- Data provided
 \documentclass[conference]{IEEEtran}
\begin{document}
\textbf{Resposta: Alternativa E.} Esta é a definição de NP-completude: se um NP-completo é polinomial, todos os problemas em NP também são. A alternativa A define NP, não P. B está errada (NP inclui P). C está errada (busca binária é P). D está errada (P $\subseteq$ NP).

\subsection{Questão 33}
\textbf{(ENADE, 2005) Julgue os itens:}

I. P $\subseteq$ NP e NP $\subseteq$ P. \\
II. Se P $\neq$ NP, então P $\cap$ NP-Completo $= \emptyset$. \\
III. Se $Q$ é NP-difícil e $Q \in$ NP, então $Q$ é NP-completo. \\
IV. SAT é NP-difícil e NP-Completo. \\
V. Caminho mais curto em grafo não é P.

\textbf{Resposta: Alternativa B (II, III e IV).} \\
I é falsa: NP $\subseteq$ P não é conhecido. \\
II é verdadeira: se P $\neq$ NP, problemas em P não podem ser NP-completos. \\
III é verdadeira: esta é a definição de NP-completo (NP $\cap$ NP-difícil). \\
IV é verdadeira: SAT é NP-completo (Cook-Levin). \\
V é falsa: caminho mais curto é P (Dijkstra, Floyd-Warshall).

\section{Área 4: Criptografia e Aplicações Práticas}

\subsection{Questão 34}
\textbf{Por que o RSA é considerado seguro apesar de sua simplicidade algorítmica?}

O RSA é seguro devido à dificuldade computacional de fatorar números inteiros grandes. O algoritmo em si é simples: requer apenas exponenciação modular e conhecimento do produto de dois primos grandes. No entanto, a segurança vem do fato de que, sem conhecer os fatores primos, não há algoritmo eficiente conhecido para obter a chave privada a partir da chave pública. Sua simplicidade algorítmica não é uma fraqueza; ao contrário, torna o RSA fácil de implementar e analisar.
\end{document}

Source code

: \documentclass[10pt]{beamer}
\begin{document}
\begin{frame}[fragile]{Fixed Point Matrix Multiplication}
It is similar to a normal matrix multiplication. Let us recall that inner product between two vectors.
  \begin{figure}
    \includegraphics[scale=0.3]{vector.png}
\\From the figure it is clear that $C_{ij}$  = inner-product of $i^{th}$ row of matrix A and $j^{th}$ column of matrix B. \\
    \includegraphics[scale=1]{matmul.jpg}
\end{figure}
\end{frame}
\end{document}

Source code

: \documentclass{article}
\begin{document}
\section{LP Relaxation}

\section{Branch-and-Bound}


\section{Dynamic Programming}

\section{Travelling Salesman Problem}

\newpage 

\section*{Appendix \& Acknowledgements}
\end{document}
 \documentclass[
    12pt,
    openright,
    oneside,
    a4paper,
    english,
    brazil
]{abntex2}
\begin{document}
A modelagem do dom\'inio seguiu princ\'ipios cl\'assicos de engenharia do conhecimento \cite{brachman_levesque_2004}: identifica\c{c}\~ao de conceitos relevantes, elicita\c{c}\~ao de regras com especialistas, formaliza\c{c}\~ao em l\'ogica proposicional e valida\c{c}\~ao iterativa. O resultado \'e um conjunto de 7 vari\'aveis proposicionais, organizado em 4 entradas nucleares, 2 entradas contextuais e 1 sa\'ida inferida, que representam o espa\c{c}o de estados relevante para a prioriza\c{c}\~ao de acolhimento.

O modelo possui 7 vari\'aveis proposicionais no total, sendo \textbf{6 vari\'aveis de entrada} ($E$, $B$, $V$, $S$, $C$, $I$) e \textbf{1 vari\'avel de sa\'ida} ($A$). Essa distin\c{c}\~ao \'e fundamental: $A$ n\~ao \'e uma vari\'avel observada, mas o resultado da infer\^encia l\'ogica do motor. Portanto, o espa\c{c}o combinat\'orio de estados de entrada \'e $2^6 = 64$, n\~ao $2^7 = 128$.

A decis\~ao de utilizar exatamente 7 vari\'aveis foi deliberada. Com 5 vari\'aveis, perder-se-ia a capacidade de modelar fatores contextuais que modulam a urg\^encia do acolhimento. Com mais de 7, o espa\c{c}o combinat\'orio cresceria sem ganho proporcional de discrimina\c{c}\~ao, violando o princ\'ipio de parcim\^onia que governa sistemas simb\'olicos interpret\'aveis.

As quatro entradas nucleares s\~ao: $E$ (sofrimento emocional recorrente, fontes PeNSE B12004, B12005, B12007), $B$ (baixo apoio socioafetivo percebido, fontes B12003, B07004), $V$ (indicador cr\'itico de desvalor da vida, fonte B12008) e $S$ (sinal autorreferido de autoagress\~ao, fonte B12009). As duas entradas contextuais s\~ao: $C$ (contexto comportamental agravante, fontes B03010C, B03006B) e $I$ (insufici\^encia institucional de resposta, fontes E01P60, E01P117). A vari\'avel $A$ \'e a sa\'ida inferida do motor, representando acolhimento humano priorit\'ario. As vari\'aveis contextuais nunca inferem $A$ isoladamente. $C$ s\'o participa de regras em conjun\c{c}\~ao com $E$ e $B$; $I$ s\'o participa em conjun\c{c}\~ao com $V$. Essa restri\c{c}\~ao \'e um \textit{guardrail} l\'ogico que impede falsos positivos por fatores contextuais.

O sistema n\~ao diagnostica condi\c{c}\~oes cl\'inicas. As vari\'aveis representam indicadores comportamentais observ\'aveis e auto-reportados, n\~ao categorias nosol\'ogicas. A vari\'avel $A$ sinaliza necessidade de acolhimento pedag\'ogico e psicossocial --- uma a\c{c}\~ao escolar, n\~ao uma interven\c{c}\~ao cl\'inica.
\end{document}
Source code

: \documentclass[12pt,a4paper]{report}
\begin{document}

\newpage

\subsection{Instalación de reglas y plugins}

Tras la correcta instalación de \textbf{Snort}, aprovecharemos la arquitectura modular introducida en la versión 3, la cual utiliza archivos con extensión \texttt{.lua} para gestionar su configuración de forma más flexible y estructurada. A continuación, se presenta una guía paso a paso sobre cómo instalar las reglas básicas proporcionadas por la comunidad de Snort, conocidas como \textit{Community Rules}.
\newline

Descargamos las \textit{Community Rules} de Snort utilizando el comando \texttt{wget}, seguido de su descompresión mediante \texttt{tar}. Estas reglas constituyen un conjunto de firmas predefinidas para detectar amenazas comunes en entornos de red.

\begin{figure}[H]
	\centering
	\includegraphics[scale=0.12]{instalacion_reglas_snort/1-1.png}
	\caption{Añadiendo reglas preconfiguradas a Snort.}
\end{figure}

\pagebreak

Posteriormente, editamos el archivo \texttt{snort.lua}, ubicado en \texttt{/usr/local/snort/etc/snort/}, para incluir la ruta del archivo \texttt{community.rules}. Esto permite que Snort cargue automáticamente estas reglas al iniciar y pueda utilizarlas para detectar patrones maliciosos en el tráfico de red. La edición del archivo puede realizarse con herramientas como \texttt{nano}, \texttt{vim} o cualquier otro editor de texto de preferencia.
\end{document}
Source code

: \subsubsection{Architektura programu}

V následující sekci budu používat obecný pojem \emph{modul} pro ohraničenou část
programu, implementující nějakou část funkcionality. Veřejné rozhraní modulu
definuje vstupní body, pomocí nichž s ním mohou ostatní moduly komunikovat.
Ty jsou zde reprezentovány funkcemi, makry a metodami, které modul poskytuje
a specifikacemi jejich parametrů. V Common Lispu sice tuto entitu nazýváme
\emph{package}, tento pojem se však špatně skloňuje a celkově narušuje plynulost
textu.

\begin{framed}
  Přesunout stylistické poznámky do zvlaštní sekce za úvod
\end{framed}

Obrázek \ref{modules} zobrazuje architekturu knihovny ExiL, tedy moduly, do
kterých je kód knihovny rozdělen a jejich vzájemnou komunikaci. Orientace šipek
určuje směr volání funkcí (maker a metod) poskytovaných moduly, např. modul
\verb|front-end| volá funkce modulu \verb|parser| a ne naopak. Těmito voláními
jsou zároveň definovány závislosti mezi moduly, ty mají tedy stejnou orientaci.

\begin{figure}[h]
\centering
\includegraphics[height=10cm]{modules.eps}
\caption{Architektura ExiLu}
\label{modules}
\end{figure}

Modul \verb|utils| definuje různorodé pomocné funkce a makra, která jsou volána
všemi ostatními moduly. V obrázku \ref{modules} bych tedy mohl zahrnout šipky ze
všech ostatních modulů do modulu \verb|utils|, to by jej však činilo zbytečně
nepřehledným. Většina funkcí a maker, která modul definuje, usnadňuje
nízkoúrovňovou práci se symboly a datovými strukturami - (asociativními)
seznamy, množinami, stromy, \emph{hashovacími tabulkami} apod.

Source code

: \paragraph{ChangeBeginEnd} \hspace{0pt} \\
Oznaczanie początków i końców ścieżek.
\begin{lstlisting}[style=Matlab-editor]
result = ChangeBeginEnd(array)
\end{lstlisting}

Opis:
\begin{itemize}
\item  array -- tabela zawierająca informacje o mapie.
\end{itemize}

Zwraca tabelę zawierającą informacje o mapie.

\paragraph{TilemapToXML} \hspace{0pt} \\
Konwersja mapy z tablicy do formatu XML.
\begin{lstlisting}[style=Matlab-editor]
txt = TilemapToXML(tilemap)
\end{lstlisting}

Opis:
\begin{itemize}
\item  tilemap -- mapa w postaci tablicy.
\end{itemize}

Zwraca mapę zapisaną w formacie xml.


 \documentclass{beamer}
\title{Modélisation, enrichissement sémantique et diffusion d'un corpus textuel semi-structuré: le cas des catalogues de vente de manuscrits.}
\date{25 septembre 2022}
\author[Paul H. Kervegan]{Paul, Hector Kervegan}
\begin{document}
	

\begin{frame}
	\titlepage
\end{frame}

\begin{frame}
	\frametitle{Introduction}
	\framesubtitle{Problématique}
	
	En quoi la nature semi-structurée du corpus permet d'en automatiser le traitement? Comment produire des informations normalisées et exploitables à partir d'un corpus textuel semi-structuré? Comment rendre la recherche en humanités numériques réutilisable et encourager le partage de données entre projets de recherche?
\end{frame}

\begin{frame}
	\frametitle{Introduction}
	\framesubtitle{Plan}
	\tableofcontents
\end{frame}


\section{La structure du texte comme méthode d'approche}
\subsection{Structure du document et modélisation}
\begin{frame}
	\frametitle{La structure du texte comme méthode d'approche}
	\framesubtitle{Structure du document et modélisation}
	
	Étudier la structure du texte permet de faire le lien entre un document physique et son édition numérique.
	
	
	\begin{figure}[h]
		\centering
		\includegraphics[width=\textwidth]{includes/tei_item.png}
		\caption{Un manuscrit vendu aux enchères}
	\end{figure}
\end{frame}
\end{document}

- What you need to do
Search the records for the word "mapie". Copy each line where it appears.

- Task solution
\item  array -- tabela zawierająca informacje o mapie.
Zwraca tabelę zawierającą informacje o mapie.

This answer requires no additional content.